Memang ada yang bilang, bahwa karena Gus Dur bukanlah politikus yang menyebabkan Gus Dur akhirnya jatuh. Tapi jika kita membaca ulang ulasan Ulil Abshar Abdalla mengenai politik Gus Dur, maka kita akan bisa melihat bahwa Gus Dur lah yang mengerti esensi bagaimana kiai harus berpolitik. Tugas kiai yang ada pada level ide dan roh masyarakat tidak bisa diajak berpolitik dalam pengertian “marksistis” atau “kiri”, yakni menjadi semacam Che Guevara atau apalagi Hugo Chaves. Bukan di sana tugas kiai. Ketika pada tahun 80-an ide-ide pendidikan “kiri-revolusioner” Paulo Freire dikenalkan di Indonesia oleh para aktivis Muslim dan sejumlah romo-romo Jesuit, Gus Dur menulis catatan penting: dia setuju dengan beberapa ide Freire, tetapi dia keberatan pada satu hal, yaitu kecenderungan “revolusioner” dalam pikiran-pikiran Freire. Maksudnya tentu “revolusi” dalam pengertian Marxian. Hanya orang yang paham “jiwa” kiai seperti Gus Dur yang bisa mengatakan hal seperti ini. Demikian kata Ulil.
Retorika Gus Dur sendiri, menurut Goenawan Mohamad: “adalah bagian dari perubahan suasana politik yang lahir bersama jutaan percikan demokrasi. Ia membebaskan, karena ada l’esprit dan kejenakaan di dalamnya. Tetapi humor terbagus dalam sistem politik mana pun akan datang dari bawah. Lelucon yang paling tak lucu adalah yang menertawakan mereka yang tak punya, cacat, dan lemah.”

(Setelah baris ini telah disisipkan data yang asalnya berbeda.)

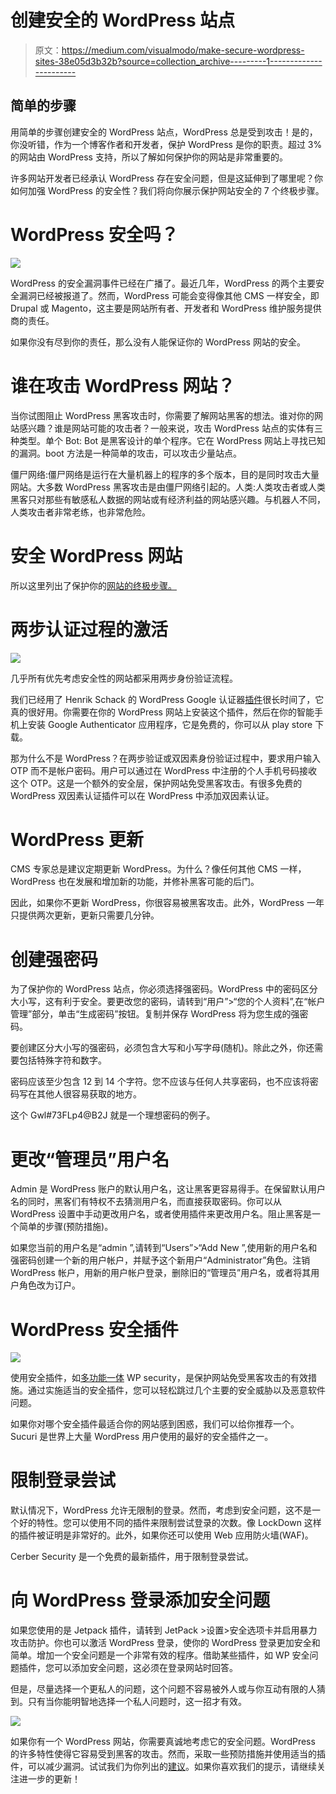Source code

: # 创建安全的 WordPress 站点

> 原文：<https://medium.com/visualmodo/make-secure-wordpress-sites-38e05d3b32b?source=collection_archive---------1----------------------->

## 简单的步骤

用简单的步骤创建安全的 WordPress 站点，WordPress 总是受到攻击！是的，你没听错，作为一个博客作者和开发者，保护 WordPress 是你的职责。超过 3%的网站由 WordPress 支持，所以了解如何保护你的网站是非常重要的。

许多网站开发者已经承认 WordPress 存在安全问题，但是这延伸到了哪里呢？你如何加强 WordPress 的安全性？我们将向你展示保护网站安全的 7 个终极步骤。

# WordPress 安全吗？

![](img/cd700e1a2d842fd75b846517bee844fc.png)

WordPress 的安全漏洞事件已经在广播了。最近几年，WordPress 的两个主要安全漏洞已经被报道了。然而，WordPress 可能会变得像其他 CMS 一样安全，即 Drupal 或 Magento，这主要是网站所有者、开发者和 WordPress 维护服务提供商的责任。

如果你没有尽到你的责任，那么没有人能保证你的 WordPress 网站的安全。

# 谁在攻击 WordPress 网站？

当你试图阻止 WordPress 黑客攻击时，你需要了解网站黑客的想法。谁对你的网站感兴趣？谁是网站可能的攻击者？一般来说，攻击 WordPress 站点的实体有三种类型。单个 Bot: Bot 是黑客设计的单个程序。它在 WordPress 网站上寻找已知的漏洞。boot 方法是一种简单的攻击，可以攻击少量站点。

僵尸网络:僵尸网络是运行在大量机器上的程序的多个版本，目的是同时攻击大量网站。大多数 WordPress 黑客攻击是由僵尸网络引起的。人类:人类攻击者或人类黑客只对那些有敏感私人数据的网站或有经济利益的网站感兴趣。与机器人不同，人类攻击者非常老练，也非常危险。

# 安全 WordPress 网站

所以这里列出了保护你的[网站的终极步骤。](https://visualmodo.com/)

# 两步认证过程的激活

![](img/4921c350dd81e1b23e8860c667728c50.png)

几乎所有优先考虑安全性的网站都采用两步身份验证流程。

我们已经用了 Henrik Schack 的 WordPress Google 认证器[插件](https://wordpress.org/plugins/google-authenticator/)很长时间了，它真的很好用。你需要在你的 WordPress 网站上安装这个插件，然后在你的智能手机上安装 Google Authenticator 应用程序，它是免费的，你可以从 play store 下载。

那为什么不是 WordPress？在两步验证或双因素身份验证过程中，要求用户输入 OTP 而不是帐户密码。用户可以通过在 WordPress 中注册的个人手机号码接收这个 OTP。这是一个额外的安全层，保护网站免受黑客攻击。有很多免费的 WordPress 双因素认证插件可以在 WordPress 中添加双因素认证。

# WordPress 更新

CMS 专家总是建议定期更新 WordPress。为什么？像任何其他 CMS 一样，WordPress 也在发展和增加新的功能，并修补黑客可能的后门。

因此，如果你不更新 WordPress，你很容易被黑客攻击。此外，WordPress 一年只提供两次更新，更新只需要几分钟。

# 创建强密码

为了保护你的 WordPress 站点，你必须选择强密码。WordPress 中的密码区分大小写，这有利于安全。要更改您的密码，请转到“用户”>“您的个人资料”,在“帐户管理”部分，单击“生成密码”按钮。复制并保存 WordPress 将为您生成的强密码。

要创建区分大小写的强密码，必须包含大写和小写字母(随机)。除此之外，你还需要包括特殊字符和数字。

密码应该至少包含 12 到 14 个字符。您不应该与任何人共享密码，也不应该将密码写在其他人很容易获取的地方。

这个 Gwl#73FLp4@B2J 就是一个理想密码的例子。

# 更改“管理员”用户名

Admin 是 WordPress 账户的默认用户名，这让黑客更容易得手。在保留默认用户名的同时，黑客们有特权不去猜测用户名，而直接获取密码。你可以从 WordPress 设置中手动更改用户名，或者使用插件来更改用户名。阻止黑客是一个简单的步骤(预防措施)。

如果您当前的用户名是“admin ”,请转到“Users”>“Add New ”,使用新的用户名和强密码创建一个新的用户帐户，并赋予这个新用户“Administrator”角色。注销 WordPress 帐户，用新的用户帐户登录，删除旧的“管理员”用户名，或者将其用户角色改为订户。

# WordPress 安全插件

![](img/66772c5f34454e9117cd922b442dfac5.png)

使用安全插件，如[多功能一体](https://br.wordpress.org/plugins/all-in-one-wp-security-and-firewall/) WP security，是保护网站免受黑客攻击的有效措施。通过实施适当的安全插件，您可以轻松跳过几个主要的安全威胁以及恶意软件问题。

如果你对哪个安全插件最适合你的网站感到困惑，我们可以给你推荐一个。Sucuri 是世界上大量 WordPress 用户使用的最好的安全插件之一。

# 限制登录尝试

默认情况下，WordPress 允许无限制的登录。然而，考虑到安全问题，这不是一个好的特性。您可以使用不同的插件来限制尝试登录的次数。像 LockDown 这样的插件被证明是非常好的。此外，如果你还可以使用 Web 应用防火墙(WAF)。

Cerber Security 是一个免费的最新插件，用于限制登录尝试。

# 向 WordPress 登录添加安全问题

如果您使用的是 Jetpack 插件，请转到 JetPack >设置>安全选项卡并启用暴力攻击防护。你也可以激活 WordPress 登录，使你的 WordPress 登录更加安全和简单。增加一个安全问题是一个非常有效的程序。借助某些插件，如 WP 安全问题插件，您可以添加安全问题，这必须在登录网站时回答。

但是，尽量选择一个更私人的问题，这个问题不容易被外人或与你互动有限的人猜到。只有当你能明智地选择一个私人问题时，这一招才有效。

![](img/07d60796685d448fb84f09ca3c173944.png)

如果你有一个 WordPress 网站，你需要真诚地考虑它的安全问题。WordPress 的许多特性使得它容易受到黑客的攻击。然而，采取一些预防措施并使用适当的插件，可以减少漏洞。试试我们为你列出的[建议](https://visualmodo.com/)。如果你喜欢我们的提示，请继续关注进一步的更新！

Kembali ke ulasan ke-NU-an dan tradisinya, melalui pengajian di Gus Yus lah yang membuat saya merasakan “damai hati” dan bisa ikut serta dalam tahlilan 7 harinya Gus Dur ketika para hadirin melantunkan Burdah :
Mawla Ya Solli wa sallim da iman abadan
‘Ala habi bi ka khayril khal qi kulli himi
Ya rabbi bil mustafa balligh maqasidana
Wa-ghfir lana ma mada ya wasi’ al-karami
Huwa al-habib al-ladzi turja syafa’atuhu
Likulli haulin min al-ahwali muqtahimi
Hal kecil yang sangat saya syukuri dan menurut saya bernilai besar dalam kehidupan saya. Ritme lantunan ini sendiri adalah ritme “naik-turun”, sesuai dengan nasehat yang pernah diberikan Gus Yus dalam hidup ini, supaya berprinsip “harap-harap cemas” (takut dan berharap — “khauf dan raja”, mengkerut dan berkembang — “qabd dan bast” , “inqibad dan inbisat” kalau kata Ulil).
Juga jangan ditanya, bagaimana nikmatnya hidup ketika kebiasaan saat pulang dari Jumatan di kota kecil saya, ketika semua jamaah bersenandung ringan (padahal berfilosofi tinggi):
Ilahilastulil firdausi ahla
Fala aqwa ‘ala naril jahimi
Fahabli taubatawaghfir dzunubi
Fainnaka ghofirudzambil ‘adzimi
(Wahai Tuhanku…Aku bukanlah orang yang pantas masuk surga. Tetapi, aku juga tidak kuat dengan api neraka. Karena itu, berikan kepadaku kemampuan bertaubat dan ampuni dosa-dosaku Karena hanya Engkaulah yang dapat memberikan maaf atas dosa-dosa yang besar). Munajat ini lah saya lihat sering ditampilkan di tv-tv nasional pada saat wafatnya Gus Dur (dan yang melantunkan adalah Gus Dur).
Selamat jalan Gus Dur. Kami semua kehilangan.